Data Security and Governance (DSG) for Big Data and BI Environments
Increased relevance of Big Data and BI environments in supporting business decisions requires a broad set of data points to be collected throughout the lifetime of an application and users’ interaction with it. Security and risk management leaders must ensure that the risks emerging from the abundance and extensive use of this data are identified and that the right security and governance controls are employed to address these risks.
1 The Challenge
The massive data collection by organizations for the purpose of creating data lakes and Big Data environment for better BI engagements raises some urgent concerns regarding appropriate and compliant use of data. Big Data comprises of large and complex sets of structured, unstructured and semi-structured data that can’t be managed and secured by traditional database security tools and techniques available in the market. The abundance of data combined with multiple distributed processing nodes only adds to the problem of inconsistent security controls resulting in data thefts, security breaches and failed audits.
Business Intelligence platforms help to extract and interpret business data using interactive tools for effective and accurate decision making. These platforms not only use multiple data sources but also provide self-service data modelling and dynamic content sharing options – all of which only exaggerate the problem of understanding data flows and complying with privacy and data residency regulations. A lack of visibility into information flows, particularly the unstructured data leads to inconsistent access policies.
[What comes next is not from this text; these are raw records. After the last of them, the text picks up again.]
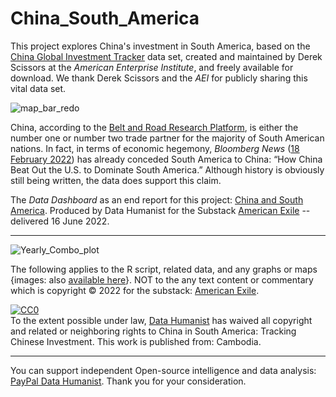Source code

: # China_South_America

This project explores China's investment in South America, based on the [China Global Investment Tracker](https://www.aei.org/china-global-investment-tracker/) data set, created and maintained by Derek Scissors at the <em>American Enterprise Institute</em>, and freely available for download. We thank Derek Scissors and the <em>AEI</em> for publicly sharing this vital data set.

![map_bar_redo](https://user-images.githubusercontent.com/12042357/173369761-1c5c21d3-7801-4045-92ad-c9ef6b2b1f78.png)

China, according to the [Belt and Road Research Platform](https://www.beltroadresearch.com/), is either the number one or number two trade partner for the majority of South American nations. In fact, in terms of economic hegemony, <em>Bloomberg News</em> ([18 February 2022](https://www.bloomberg.com/news/articles/2022-02-17/china-is-south-america-s-top-trading-partner-why-can-t-the-us-keep-up)) has already conceded South America to China: “How China Beat Out the U.S. to Dominate South America.” Although history is obviously still being written, the data does support this claim.

The <em>Data Dashboard</em> as an end report for this project: [China and South America](https://rpubs.com/Thom_JH/China_Investment_South_America).  Produced by Data Humanist for the Substack [American Exile](https://americanexile.substack.com/) -- delivered 16 June 2022.

<hr />



![Yearly_Combo_plot](https://user-images.githubusercontent.com/12042357/173369810-d5a959e4-245a-4da1-b99c-c83c3d7bb86f.png)

The following applies to the R script, related data, and any graphs or maps {images: also [available here](https://github.com/Thom-J-H/China_South_America/tree/main/images)}.  NOT to the any text content or commentary which is copyright &copy; 2022 for the substack: [American Exile](https://americanexile.substack.com/).

<p xmlns:dct="http://purl.org/dc/terms/" xmlns:vcard="http://www.w3.org/2001/vcard-rdf/3.0#">
  <a rel="license"
     href="http://creativecommons.org/publicdomain/zero/1.0/">
    <img src="https://licensebuttons.net/p/zero/1.0/88x31.png" style="border-style: none;" alt="CC0" />
  </a>
  <br />
  To the extent possible under law,
  <a rel="dct:publisher"
     href="https://github.com/Thom-J-H/China_South_America/">
    <span property="dct:title">Data Humanist</span></a>
  has waived all copyright and related or neighboring rights to
  <span property="dct:title">China in South America: Tracking Chinese Investment</span>.
This work is published from:
<span property="vcard:Country" datatype="dct:ISO3166"
      content="KH" about="https://github.com/Thom-J-H/China_South_America/">
  Cambodia</span>.
</p>


<hr />

You can support independent Open-source intelligence and data analysis: [PayPal Data Humanist](paypal.me/datahumanist).  Thank you for your consideration.

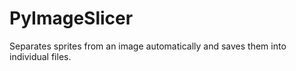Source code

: # PyImageSlicer
Separates sprites from an image automatically and saves them into individual files.
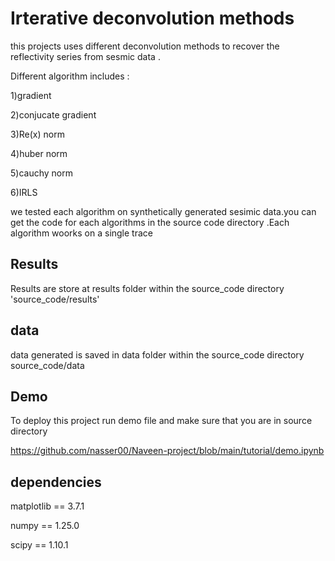 
# Irterative deconvolution methods

this projects uses different deconvolution methods to  recover the reflectivity series from sesmic data .

Different algorithm includes :

1)gradient 

2)conjucate gradient

3)Re(x) norm

4)huber norm

5)cauchy norm 

6)IRLS

we tested each algorithm  on synthetically  generated sesimic data.you  can get the code for each algorithms  in the source code directory .Each algorithm woorks on a single trace 


## Results
Results are store at results folder within the source_code  directory
'source_code/results'
## data
data generated is saved in data  folder within the source_code  directory 
source_code/data
## Demo
To deploy this project run demo file and make sure that you are in source directory

https://github.com/nasser00/Naveen-project/blob/main/tutorial/demo.ipynb


## dependencies 
matplotlib      ==          3.7.1

numpy           ==          1.25.0

scipy           ==          1.10.1
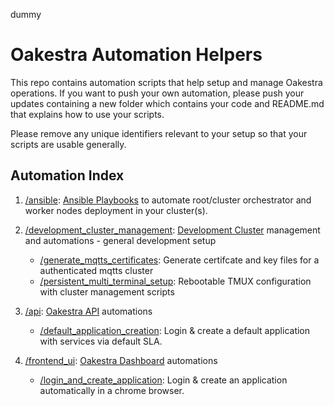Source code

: dummy
# Oakestra Automation Helpers

This repo contains automation scripts that help setup and manage Oakestra operations. If you want to push your own automation, please push your updates containing a new folder which contains your code and README.md that explains how to use your scripts.

Please remove any unique identifiers relevant to your setup so that your scripts are usable generally.

## Automation Index

1. [/ansible](/ansible): [Ansible Playbooks](https://docs.ansible.com/ansible/latest/installation_guide/intro_installation.html) to automate root/cluster orchestrator and worker nodes deployment in your cluster(s). 

2. [/development_cluster_management](/development_cluster_management/): [Development Cluster](https://github.com/oakestra/oakestra?tab=readme-ov-file#%EF%B8%8F-how-to-create-a-development-cluster) management and automations - general development setup
    - [/generate_mqtts_certificates](/development_cluster_management/generate_mqtts_certificates/): Generate certifcate and key files for a authenticated mqtts cluster
    - [/persistent_multi_terminal_setup](/development_cluster_management/persistent_multi_terminal_setup/): Rebootable TMUX configuration with cluster management scripts

3. [/api](/api): [Oakestra API](https://github.com/oakestra/oakestra?tab=readme-ov-file#%F0%9F%A9%BB-use-the-apis-to-deploy-a-new-application-and-check-clusters-status) automations

    - [/default_application_creation](/api/default_application_creation/):  Login & create a default application with services via default SLA. 

4. [/frontend_ui](/frontend/): [Oakestra Dashboard](https://github.com/oakestra/dashboard) automations

    - [/login_and_create_application](/frontend/login_and_create_application/): Login & create an application automatically in a chrome browser.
Security hasn’t been a part of the strategy from CIOs or CDOs and is therefore largely missing from the architecture designs of Big Data and BI platforms. Distributed platforms increase complexity as they have inconsistent security practices across nodes and interactions between the distributed nodes are generally not secured.
Fragmented Big Data environments make it difficult to understand data flows and apply homogenous security policies and access controls throughout the environment.
The primary drivers for Data Security & Governance (DSG) for Big Data and BI platforms remain:
- Secured data processing across the distributed data environment
- Ensuring data quality through input source filtering and data validation
- Complying to data residency and privacy regulations
- Achieving access governance to a granular data level
While most Big Data and BI platforms offer propriety access control mechanisms, they are limited in scope and remain fragmented. Most of these controls are inflexible and remain vendor technology dependent. Existing IAM tools do not support Big Data and BI operations and therefore can’t be extended to address the security requirements of such environments. Further, access control for the vast amount of unstructured data is a major challenge for most organizations and security leaders that remains largely unaddressed by most IAM vendors today. With the massive collection of data through multiple data sources including third-party data streams, it becomes increasingly important for CIOs, CISOs and CDOs to implement effective data security and governance (DSG) for the Big Data and BI platforms to gain the required visibility and appropriate level of control over the data flowing through the enterprise systems, applications and databases. To add to these challenges is the lack of InfoSec professionals in the market and the Big Data security skills particularly remain few and rare.